There was a six semester gap between when I was on the Woroni staff as a video sub-editor to when I returned as TV Editor. Joining Woroni after such a long time away felt really intimidating, even though I had still been tinkering away in the background as a contributor. I hadn’t been on the TV staff in so long; Woroni TV didn’t even exist back in 2015. But everyone was friendly and welcoming, and it didn’t take long for me to realise that I had made a brilliant decision in joining the board.

 

  1. Everyone is creative

I wrote a piece for Woroni in 2017 called The Quiet Art where I argued that art is in everyone’s lives, whether they realise it or not. The same is true of creativity. I don’t think all the students who have written for Woroni over the years consider themselves to be ‘writers’, yet they came up with an idea, worked on their piece with a sub-editor, and got to see their names in print. And then there are the students who happened to be in the right place at the right time when Woroni TV was making a video and gave their opinion on O Week or Game of Thrones. Everyone has some creativity inside of them, and Woroni can help them realise it.

 

  1. Woroni is in good hands

As proven by its 70-year history as a student media organisation, Woroni will always be run by different people every semester, and always be in a constant state of change.

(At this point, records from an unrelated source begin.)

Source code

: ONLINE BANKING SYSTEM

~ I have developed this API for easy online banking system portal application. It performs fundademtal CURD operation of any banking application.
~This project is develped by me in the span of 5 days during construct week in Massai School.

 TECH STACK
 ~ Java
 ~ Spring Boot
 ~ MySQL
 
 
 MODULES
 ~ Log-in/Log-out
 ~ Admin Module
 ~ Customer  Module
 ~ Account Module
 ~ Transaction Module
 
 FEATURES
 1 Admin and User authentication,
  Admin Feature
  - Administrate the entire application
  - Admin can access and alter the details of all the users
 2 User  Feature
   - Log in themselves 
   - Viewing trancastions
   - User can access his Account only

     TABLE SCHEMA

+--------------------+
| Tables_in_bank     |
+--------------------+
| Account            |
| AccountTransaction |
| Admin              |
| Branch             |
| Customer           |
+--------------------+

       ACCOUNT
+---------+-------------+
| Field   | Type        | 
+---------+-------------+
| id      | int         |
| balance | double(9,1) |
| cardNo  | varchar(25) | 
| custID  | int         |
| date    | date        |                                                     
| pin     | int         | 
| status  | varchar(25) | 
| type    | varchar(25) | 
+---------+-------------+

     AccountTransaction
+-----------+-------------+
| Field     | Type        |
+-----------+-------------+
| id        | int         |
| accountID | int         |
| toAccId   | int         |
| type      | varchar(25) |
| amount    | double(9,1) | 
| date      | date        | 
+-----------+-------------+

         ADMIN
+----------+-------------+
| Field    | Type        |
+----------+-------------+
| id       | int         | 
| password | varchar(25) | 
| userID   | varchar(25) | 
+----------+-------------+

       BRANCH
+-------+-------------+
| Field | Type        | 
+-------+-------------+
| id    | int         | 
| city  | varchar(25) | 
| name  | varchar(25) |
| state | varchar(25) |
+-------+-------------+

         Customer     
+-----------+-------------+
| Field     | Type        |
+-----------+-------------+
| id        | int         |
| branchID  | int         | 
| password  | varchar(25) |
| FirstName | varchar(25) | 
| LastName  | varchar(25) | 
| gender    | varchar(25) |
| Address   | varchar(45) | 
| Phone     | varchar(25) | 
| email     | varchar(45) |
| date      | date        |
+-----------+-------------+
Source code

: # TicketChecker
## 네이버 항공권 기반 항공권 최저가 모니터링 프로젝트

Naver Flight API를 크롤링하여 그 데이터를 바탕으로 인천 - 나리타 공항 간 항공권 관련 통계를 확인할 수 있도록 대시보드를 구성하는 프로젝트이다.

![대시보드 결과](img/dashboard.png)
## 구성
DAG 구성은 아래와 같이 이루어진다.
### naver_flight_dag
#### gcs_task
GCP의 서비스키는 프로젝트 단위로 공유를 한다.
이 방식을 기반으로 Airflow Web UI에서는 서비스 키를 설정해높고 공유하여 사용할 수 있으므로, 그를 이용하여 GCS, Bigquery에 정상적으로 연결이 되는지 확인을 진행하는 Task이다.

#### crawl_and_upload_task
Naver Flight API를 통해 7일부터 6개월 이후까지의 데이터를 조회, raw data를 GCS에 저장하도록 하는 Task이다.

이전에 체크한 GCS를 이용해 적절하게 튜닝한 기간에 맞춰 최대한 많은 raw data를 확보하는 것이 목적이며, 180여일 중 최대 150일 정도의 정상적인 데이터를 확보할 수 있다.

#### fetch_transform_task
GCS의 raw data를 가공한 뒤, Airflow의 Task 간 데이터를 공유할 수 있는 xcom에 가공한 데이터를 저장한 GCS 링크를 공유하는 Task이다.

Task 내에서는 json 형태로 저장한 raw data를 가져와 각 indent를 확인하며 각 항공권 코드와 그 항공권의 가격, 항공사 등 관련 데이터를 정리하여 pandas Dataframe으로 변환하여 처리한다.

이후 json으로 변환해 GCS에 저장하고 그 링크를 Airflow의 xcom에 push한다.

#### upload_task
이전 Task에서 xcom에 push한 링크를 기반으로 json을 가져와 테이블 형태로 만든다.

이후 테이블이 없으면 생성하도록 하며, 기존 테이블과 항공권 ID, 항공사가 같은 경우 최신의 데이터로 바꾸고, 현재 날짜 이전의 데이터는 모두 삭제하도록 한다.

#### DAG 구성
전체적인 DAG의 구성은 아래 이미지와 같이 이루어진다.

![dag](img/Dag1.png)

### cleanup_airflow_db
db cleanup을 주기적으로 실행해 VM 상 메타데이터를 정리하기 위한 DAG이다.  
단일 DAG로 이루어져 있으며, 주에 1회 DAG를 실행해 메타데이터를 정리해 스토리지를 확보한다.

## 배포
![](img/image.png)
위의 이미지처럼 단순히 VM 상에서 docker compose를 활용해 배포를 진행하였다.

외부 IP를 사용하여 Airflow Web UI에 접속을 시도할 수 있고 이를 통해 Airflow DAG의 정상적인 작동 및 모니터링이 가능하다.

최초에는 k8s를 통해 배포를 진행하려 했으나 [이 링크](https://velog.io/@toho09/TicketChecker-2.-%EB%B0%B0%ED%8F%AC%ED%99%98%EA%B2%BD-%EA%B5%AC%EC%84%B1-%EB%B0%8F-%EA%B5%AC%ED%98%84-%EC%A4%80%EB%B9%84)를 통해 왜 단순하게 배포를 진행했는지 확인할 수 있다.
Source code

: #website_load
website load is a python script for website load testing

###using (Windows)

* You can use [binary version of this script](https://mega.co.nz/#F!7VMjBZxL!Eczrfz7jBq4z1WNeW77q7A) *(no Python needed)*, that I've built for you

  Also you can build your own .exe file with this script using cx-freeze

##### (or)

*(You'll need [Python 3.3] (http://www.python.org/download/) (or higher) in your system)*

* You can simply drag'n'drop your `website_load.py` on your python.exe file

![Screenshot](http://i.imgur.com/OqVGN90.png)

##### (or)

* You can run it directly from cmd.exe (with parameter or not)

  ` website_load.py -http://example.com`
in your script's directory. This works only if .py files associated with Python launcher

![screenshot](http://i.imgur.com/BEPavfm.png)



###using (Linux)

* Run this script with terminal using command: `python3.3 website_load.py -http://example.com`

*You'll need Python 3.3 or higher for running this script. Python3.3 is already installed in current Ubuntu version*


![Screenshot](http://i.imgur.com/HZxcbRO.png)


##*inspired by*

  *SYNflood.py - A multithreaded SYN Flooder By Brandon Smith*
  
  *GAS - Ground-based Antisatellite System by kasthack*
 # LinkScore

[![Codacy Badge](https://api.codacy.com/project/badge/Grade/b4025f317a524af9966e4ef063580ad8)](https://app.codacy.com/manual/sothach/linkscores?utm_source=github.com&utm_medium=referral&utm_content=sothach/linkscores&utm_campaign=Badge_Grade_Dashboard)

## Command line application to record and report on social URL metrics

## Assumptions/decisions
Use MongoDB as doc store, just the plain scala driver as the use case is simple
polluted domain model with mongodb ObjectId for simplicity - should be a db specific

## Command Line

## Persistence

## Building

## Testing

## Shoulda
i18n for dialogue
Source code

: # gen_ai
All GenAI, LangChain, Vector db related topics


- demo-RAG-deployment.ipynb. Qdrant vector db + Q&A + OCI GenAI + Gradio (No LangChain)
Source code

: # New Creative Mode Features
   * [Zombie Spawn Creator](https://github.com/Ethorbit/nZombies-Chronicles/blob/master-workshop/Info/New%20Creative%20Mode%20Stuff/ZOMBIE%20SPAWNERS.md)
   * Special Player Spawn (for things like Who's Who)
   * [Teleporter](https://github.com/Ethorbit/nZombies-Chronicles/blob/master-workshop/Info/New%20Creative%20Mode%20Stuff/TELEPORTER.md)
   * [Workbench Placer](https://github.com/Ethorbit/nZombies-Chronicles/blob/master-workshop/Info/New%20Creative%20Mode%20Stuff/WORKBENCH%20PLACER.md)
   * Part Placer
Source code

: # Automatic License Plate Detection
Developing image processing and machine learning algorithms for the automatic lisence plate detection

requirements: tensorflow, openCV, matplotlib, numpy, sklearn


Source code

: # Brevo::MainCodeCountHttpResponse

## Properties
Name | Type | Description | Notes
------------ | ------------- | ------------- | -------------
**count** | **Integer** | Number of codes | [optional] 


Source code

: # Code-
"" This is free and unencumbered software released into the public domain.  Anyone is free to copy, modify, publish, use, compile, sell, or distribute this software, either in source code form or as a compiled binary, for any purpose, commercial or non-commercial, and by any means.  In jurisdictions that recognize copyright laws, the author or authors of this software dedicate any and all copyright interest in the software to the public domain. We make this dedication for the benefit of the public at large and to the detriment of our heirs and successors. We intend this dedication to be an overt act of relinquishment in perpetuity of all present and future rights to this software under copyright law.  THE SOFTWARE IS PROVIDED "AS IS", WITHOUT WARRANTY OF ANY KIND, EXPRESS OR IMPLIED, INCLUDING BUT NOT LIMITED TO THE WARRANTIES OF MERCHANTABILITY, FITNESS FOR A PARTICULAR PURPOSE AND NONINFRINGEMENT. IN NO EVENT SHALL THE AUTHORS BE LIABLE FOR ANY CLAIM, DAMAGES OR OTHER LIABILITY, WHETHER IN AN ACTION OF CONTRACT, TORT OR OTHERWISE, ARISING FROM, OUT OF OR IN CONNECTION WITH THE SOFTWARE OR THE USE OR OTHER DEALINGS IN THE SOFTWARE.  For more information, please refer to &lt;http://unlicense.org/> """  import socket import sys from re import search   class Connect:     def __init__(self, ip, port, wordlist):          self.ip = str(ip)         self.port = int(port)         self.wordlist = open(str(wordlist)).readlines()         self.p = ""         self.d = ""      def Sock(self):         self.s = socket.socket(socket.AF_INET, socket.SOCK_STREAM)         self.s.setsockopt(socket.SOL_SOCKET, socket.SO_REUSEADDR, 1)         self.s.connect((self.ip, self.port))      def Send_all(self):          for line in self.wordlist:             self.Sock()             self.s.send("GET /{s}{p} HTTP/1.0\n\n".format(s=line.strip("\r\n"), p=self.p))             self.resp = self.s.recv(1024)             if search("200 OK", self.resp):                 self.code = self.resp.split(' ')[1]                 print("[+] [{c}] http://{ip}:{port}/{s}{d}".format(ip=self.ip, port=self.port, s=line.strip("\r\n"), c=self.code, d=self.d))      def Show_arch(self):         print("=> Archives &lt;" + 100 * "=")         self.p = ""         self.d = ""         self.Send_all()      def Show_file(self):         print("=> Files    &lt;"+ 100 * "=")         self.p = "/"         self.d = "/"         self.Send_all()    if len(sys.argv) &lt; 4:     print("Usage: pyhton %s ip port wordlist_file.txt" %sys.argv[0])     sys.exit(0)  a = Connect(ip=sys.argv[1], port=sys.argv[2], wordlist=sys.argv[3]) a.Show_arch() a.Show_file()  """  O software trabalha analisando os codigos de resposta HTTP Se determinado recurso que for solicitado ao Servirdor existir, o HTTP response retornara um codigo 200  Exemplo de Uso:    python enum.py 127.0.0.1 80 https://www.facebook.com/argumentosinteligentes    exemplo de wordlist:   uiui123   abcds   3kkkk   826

But there will always be people at Woroni who care strongly about its values and do their best to make sure it’s available to as many students as possible. Actually, I never really had this worry. While I was sentimental about leaving Woroni in November last year, I was never concerned about what was going to happen after I left. I knew I was leaving the organisation in good hands.

 

Julia Faragher was the Semester Two 2019 Editor-in-Chief of Woroni.